- Exercise instructions
Make an exact copy of the entries that come next.

=== Section Start ===

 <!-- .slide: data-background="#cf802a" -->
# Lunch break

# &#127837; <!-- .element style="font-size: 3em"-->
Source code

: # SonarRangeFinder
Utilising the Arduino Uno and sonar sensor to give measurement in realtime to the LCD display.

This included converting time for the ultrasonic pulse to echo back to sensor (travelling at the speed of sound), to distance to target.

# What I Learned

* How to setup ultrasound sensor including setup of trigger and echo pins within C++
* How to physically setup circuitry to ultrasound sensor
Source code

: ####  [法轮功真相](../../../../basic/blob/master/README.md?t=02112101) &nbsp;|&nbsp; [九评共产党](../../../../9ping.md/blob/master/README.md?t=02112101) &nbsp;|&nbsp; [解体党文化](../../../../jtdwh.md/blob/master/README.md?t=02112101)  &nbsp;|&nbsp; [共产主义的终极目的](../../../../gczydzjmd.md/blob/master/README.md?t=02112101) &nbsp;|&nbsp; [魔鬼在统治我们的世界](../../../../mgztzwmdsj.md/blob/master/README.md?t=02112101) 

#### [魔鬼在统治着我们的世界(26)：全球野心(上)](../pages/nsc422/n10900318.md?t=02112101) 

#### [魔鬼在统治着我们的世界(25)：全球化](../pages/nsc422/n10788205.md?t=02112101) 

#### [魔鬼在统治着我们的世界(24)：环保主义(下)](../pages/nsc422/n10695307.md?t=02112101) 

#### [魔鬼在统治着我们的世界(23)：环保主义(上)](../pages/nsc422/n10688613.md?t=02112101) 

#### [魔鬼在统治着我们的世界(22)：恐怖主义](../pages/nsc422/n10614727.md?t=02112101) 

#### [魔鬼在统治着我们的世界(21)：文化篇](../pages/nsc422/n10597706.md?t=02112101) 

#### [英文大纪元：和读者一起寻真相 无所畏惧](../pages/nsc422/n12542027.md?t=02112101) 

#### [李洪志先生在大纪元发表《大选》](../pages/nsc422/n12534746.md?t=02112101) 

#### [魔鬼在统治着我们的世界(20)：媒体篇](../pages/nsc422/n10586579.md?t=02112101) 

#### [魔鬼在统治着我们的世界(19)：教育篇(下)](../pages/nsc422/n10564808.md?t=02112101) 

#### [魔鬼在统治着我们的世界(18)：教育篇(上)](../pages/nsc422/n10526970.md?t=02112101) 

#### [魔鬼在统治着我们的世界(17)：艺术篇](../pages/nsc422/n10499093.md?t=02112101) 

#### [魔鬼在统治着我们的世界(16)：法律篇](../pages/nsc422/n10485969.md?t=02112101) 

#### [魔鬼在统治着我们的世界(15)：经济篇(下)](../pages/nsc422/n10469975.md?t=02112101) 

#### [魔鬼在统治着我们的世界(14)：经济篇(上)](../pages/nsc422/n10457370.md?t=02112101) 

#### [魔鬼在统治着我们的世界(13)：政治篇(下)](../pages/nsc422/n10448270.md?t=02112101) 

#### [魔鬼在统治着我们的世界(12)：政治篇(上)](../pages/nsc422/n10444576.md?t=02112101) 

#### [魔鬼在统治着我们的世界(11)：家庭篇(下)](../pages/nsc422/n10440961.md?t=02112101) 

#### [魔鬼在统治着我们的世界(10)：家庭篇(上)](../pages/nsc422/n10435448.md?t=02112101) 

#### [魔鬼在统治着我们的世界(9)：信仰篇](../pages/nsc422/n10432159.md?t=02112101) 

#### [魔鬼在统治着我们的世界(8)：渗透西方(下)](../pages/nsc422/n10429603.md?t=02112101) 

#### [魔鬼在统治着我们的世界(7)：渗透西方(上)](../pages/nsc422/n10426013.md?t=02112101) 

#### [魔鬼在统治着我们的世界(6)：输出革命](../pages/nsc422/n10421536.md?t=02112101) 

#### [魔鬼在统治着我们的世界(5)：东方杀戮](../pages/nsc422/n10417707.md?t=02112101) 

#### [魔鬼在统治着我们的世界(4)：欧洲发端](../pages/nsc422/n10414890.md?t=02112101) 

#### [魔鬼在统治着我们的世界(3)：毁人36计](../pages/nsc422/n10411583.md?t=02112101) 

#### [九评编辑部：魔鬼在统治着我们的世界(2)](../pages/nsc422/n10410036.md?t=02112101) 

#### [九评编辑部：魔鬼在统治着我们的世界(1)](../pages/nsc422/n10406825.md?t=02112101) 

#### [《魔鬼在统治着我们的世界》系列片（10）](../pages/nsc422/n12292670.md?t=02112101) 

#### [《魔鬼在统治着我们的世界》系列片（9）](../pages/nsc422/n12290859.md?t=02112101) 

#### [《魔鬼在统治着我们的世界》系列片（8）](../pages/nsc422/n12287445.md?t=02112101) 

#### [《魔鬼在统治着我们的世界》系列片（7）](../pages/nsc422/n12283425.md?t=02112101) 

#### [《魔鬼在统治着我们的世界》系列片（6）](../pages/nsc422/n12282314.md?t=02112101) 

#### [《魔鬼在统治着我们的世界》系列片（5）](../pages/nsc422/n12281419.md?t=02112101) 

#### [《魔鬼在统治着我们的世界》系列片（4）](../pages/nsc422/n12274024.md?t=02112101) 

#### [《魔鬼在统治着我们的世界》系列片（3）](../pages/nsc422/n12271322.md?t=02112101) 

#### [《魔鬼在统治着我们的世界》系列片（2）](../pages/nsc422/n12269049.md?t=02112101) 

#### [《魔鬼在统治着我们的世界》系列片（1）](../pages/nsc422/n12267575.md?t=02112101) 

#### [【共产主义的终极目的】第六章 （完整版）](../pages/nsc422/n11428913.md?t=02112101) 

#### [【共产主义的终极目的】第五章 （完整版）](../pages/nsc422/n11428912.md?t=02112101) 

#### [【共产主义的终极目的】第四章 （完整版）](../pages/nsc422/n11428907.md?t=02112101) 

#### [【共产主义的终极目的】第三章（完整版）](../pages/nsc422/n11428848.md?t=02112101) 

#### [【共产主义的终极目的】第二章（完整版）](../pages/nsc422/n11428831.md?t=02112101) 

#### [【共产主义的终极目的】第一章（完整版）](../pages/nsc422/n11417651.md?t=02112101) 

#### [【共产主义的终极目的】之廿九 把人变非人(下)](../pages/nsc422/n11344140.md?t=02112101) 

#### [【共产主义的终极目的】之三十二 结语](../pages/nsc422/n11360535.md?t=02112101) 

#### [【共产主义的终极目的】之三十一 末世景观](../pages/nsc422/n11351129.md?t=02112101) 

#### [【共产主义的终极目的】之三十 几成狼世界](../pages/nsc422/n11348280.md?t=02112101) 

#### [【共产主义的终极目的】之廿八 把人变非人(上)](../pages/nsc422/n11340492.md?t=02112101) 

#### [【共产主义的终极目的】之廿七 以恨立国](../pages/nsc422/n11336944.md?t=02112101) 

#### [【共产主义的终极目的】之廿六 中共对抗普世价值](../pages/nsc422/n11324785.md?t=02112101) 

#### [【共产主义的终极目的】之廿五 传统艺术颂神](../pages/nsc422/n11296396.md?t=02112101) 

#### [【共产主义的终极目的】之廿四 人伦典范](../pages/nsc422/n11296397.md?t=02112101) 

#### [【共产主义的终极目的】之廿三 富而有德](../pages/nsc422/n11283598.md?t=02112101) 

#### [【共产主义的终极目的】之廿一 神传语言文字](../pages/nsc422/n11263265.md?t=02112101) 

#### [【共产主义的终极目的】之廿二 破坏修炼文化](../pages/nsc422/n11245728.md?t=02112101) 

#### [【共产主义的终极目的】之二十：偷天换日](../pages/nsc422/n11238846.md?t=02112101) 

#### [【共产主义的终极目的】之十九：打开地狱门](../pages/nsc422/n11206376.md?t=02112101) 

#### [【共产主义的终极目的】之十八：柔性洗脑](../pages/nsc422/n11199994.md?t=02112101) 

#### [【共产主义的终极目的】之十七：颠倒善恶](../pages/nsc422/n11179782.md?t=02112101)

=== Section End ===

- Result for this task
 <!-- .slide: data-background="#cf802a" -->
# Lunch break

# &#127837; <!-- .element style="font-size: 3em"-->
Source code

: # SonarRangeFinder
Utilising the Arduino Uno and sonar sensor to give measurement in realtime to the LCD display.

This included converting time for the ultrasonic pulse to echo back to sensor (travelling at the speed of sound), to distance to target.

# What I Learned

* How to setup ultrasound sensor including setup of trigger and echo pins within C++
* How to physically setup circuitry to ultrasound sensor
Source code

: ####  [法轮功真相](../../../../basic/blob/master/README.md?t=02112101) &nbsp;|&nbsp; [九评共产党](../../../../9ping.md/blob/master/README.md?t=02112101) &nbsp;|&nbsp; [解体党文化](../../../../jtdwh.md/blob/master/README.md?t=02112101)  &nbsp;|&nbsp; [共产主义的终极目的](../../../../gczydzjmd.md/blob/master/README.md?t=02112101) &nbsp;|&nbsp; [魔鬼在统治我们的世界](../../../../mgztzwmdsj.md/blob/master/README.md?t=02112101) 

#### [魔鬼在统治着我们的世界(26)：全球野心(上)](../pages/nsc422/n10900318.md?t=02112101) 

#### [魔鬼在统治着我们的世界(25)：全球化](../pages/nsc422/n10788205.md?t=02112101) 

#### [魔鬼在统治着我们的世界(24)：环保主义(下)](../pages/nsc422/n10695307.md?t=02112101) 

#### [魔鬼在统治着我们的世界(23)：环保主义(上)](../pages/nsc422/n10688613.md?t=02112101) 

#### [魔鬼在统治着我们的世界(22)：恐怖主义](../pages/nsc422/n10614727.md?t=02112101) 

#### [魔鬼在统治着我们的世界(21)：文化篇](../pages/nsc422/n10597706.md?t=02112101) 

#### [英文大纪元：和读者一起寻真相 无所畏惧](../pages/nsc422/n12542027.md?t=02112101) 

#### [李洪志先生在大纪元发表《大选》](../pages/nsc422/n12534746.md?t=02112101) 

#### [魔鬼在统治着我们的世界(20)：媒体篇](../pages/nsc422/n10586579.md?t=02112101) 

#### [魔鬼在统治着我们的世界(19)：教育篇(下)](../pages/nsc422/n10564808.md?t=02112101) 

#### [魔鬼在统治着我们的世界(18)：教育篇(上)](../pages/nsc422/n10526970.md?t=02112101) 

#### [魔鬼在统治着我们的世界(17)：艺术篇](../pages/nsc422/n10499093.md?t=02112101) 

#### [魔鬼在统治着我们的世界(16)：法律篇](../pages/nsc422/n10485969.md?t=02112101) 

#### [魔鬼在统治着我们的世界(15)：经济篇(下)](../pages/nsc422/n10469975.md?t=02112101) 

#### [魔鬼在统治着我们的世界(14)：经济篇(上)](../pages/nsc422/n10457370.md?t=02112101) 

#### [魔鬼在统治着我们的世界(13)：政治篇(下)](../pages/nsc422/n10448270.md?t=02112101) 

#### [魔鬼在统治着我们的世界(12)：政治篇(上)](../pages/nsc422/n10444576.md?t=02112101) 

#### [魔鬼在统治着我们的世界(11)：家庭篇(下)](../pages/nsc422/n10440961.md?t=02112101) 

#### [魔鬼在统治着我们的世界(10)：家庭篇(上)](../pages/nsc422/n10435448.md?t=02112101) 

#### [魔鬼在统治着我们的世界(9)：信仰篇](../pages/nsc422/n10432159.md?t=02112101) 

#### [魔鬼在统治着我们的世界(8)：渗透西方(下)](../pages/nsc422/n10429603.md?t=02112101) 

#### [魔鬼在统治着我们的世界(7)：渗透西方(上)](../pages/nsc422/n10426013.md?t=02112101) 

#### [魔鬼在统治着我们的世界(6)：输出革命](../pages/nsc422/n10421536.md?t=02112101) 

#### [魔鬼在统治着我们的世界(5)：东方杀戮](../pages/nsc422/n10417707.md?t=02112101) 

#### [魔鬼在统治着我们的世界(4)：欧洲发端](../pages/nsc422/n10414890.md?t=02112101) 

#### [魔鬼在统治着我们的世界(3)：毁人36计](../pages/nsc422/n10411583.md?t=02112101) 

#### [九评编辑部：魔鬼在统治着我们的世界(2)](../pages/nsc422/n10410036.md?t=02112101) 

#### [九评编辑部：魔鬼在统治着我们的世界(1)](../pages/nsc422/n10406825.md?t=02112101) 

#### [《魔鬼在统治着我们的世界》系列片（10）](../pages/nsc422/n12292670.md?t=02112101) 

#### [《魔鬼在统治着我们的世界》系列片（9）](../pages/nsc422/n12290859.md?t=02112101) 

#### [《魔鬼在统治着我们的世界》系列片（8）](../pages/nsc422/n12287445.md?t=02112101) 

#### [《魔鬼在统治着我们的世界》系列片（7）](../pages/nsc422/n12283425.md?t=02112101) 

#### [《魔鬼在统治着我们的世界》系列片（6）](../pages/nsc422/n12282314.md?t=02112101) 

#### [《魔鬼在统治着我们的世界》系列片（5）](../pages/nsc422/n12281419.md?t=02112101) 

#### [《魔鬼在统治着我们的世界》系列片（4）](../pages/nsc422/n12274024.md?t=02112101) 

#### [《魔鬼在统治着我们的世界》系列片（3）](../pages/nsc422/n12271322.md?t=02112101) 

#### [《魔鬼在统治着我们的世界》系列片（2）](../pages/nsc422/n12269049.md?t=02112101) 

#### [《魔鬼在统治着我们的世界》系列片（1）](../pages/nsc422/n12267575.md?t=02112101) 

#### [【共产主义的终极目的】第六章 （完整版）](../pages/nsc422/n11428913.md?t=02112101) 

#### [【共产主义的终极目的】第五章 （完整版）](../pages/nsc422/n11428912.md?t=02112101) 

#### [【共产主义的终极目的】第四章 （完整版）](../pages/nsc422/n11428907.md?t=02112101) 

#### [【共产主义的终极目的】第三章（完整版）](../pages/nsc422/n11428848.md?t=02112101) 

#### [【共产主义的终极目的】第二章（完整版）](../pages/nsc422/n11428831.md?t=02112101) 

#### [【共产主义的终极目的】第一章（完整版）](../pages/nsc422/n11417651.md?t=02112101) 

#### [【共产主义的终极目的】之廿九 把人变非人(下)](../pages/nsc422/n11344140.md?t=02112101) 

#### [【共产主义的终极目的】之三十二 结语](../pages/nsc422/n11360535.md?t=02112101) 

#### [【共产主义的终极目的】之三十一 末世景观](../pages/nsc422/n11351129.md?t=02112101) 

#### [【共产主义的终极目的】之三十 几成狼世界](../pages/nsc422/n11348280.md?t=02112101) 

#### [【共产主义的终极目的】之廿八 把人变非人(上)](../pages/nsc422/n11340492.md?t=02112101) 

#### [【共产主义的终极目的】之廿七 以恨立国](../pages/nsc422/n11336944.md?t=02112101) 

#### [【共产主义的终极目的】之廿六 中共对抗普世价值](../pages/nsc422/n11324785.md?t=02112101) 

#### [【共产主义的终极目的】之廿五 传统艺术颂神](../pages/nsc422/n11296396.md?t=02112101) 

#### [【共产主义的终极目的】之廿四 人伦典范](../pages/nsc422/n11296397.md?t=02112101) 

#### [【共产主义的终极目的】之廿三 富而有德](../pages/nsc422/n11283598.md?t=02112101) 

#### [【共产主义的终极目的】之廿一 神传语言文字](../pages/nsc422/n11263265.md?t=02112101) 

#### [【共产主义的终极目的】之廿二 破坏修炼文化](../pages/nsc422/n11245728.md?t=02112101) 

#### [【共产主义的终极目的】之二十：偷天换日](../pages/nsc422/n11238846.md?t=02112101) 

#### [【共产主义的终极目的】之十九：打开地狱门](../pages/nsc422/n11206376.md?t=02112101) 

#### [【共产主义的终极目的】之十八：柔性洗脑](../pages/nsc422/n11199994.md?t=02112101) 

#### [【共产主义的终极目的】之十七：颠倒善恶](../pages/nsc422/n11179782.md?t=02112101)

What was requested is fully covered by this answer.